In supervised learning, the learning algorithm is provided outcome data in advance, in the form of a pre-labeled set of instances. It is from this set that the algorithm is expected to learn what to do when it encounters future, previously unseen instances. Classification is a form of supervised learning.
As an example, take the biological taxonomic hierarchy. Organisms are grouped into successfully more specific ranks of domain, kingdom, phylum, etc. If an algorithm was to learn the defining features of the most specific of the subgroups, species, based on the observance of pre-labeled member instances, it could then make a decision as to where future instances should be placed.
If, for instance, an algorithm had built up a robust model and was then presented with what we would recognize to be a fox, it would be able to inspect the fox's collective descriptive attributes (number of legs, teeth type, eye position, etc.) and make a determination of the unlabeled instance's species (if that were the goal of the model).
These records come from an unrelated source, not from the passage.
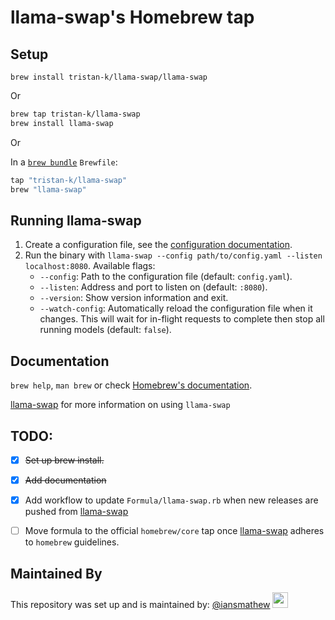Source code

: # llama-swap's Homebrew tap

## Setup

`brew install tristan-k/llama-swap/llama-swap`

Or

```bash
brew tap tristan-k/llama-swap
brew install llama-swap
```
Or

In a [`brew bundle`](https://github.com/Homebrew/homebrew-bundle) `Brewfile`:

```ruby
tap "tristan-k/llama-swap"
brew "llama-swap"
```

## Running llama-swap


1. Create a configuration file, see the [configuration documentation](https://github.com/mostlygeek/llama-swap/wiki/Configuration).
1. Run the binary with `llama-swap --config path/to/config.yaml --listen localhost:8080`.
   Available flags:
   - `--config`: Path to the configuration file (default: `config.yaml`).
   - `--listen`: Address and port to listen on (default: `:8080`).
   - `--version`: Show version information and exit.
   - `--watch-config`: Automatically reload the configuration file when it changes. This will wait for in-flight requests to complete then stop all running models (default: `false`).

## Documentation

`brew help`, `man brew` or check [Homebrew's documentation](https://docs.brew.sh).

[llama-swap](https://github.com/mostlygeek/llama-swap?tab=readme-ov-file) for more information on using `llama-swap`

## TODO:
- [x] ~~Set up brew install.~~
- [x] ~~Add documentation~~
- [x] Add workflow to update `Formula/llama-swap.rb` when new releases are pushed from [llama-swap](https://github.com/mostlygeek/llama-swap)
- [ ] Move formula to the official `homebrew/core` tap once [llama-swap](https://github.com/mostlygeek/llama-swap) adheres to `homebrew` guidelines. 



## Maintained By
This repository was set up and is maintained by: [@iansmathew](https://github.com/iansmathew) [<img src="https://github.com/yourusername.png" width="25" />](https://github.com/iansmathew)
The trade-off here is that pre-labeling of training data (what the algorithm is fed to construct its understanding of a problem - the model) comes at a cost: the time and trouble needed to perform the labeling. The benefit is that many classification algorithms are very effective when combined with adequate amounts of properly pre-labeled data.
Support vector machines, decision trees, regression, and a whole host of other algorithms fall under supervised learning.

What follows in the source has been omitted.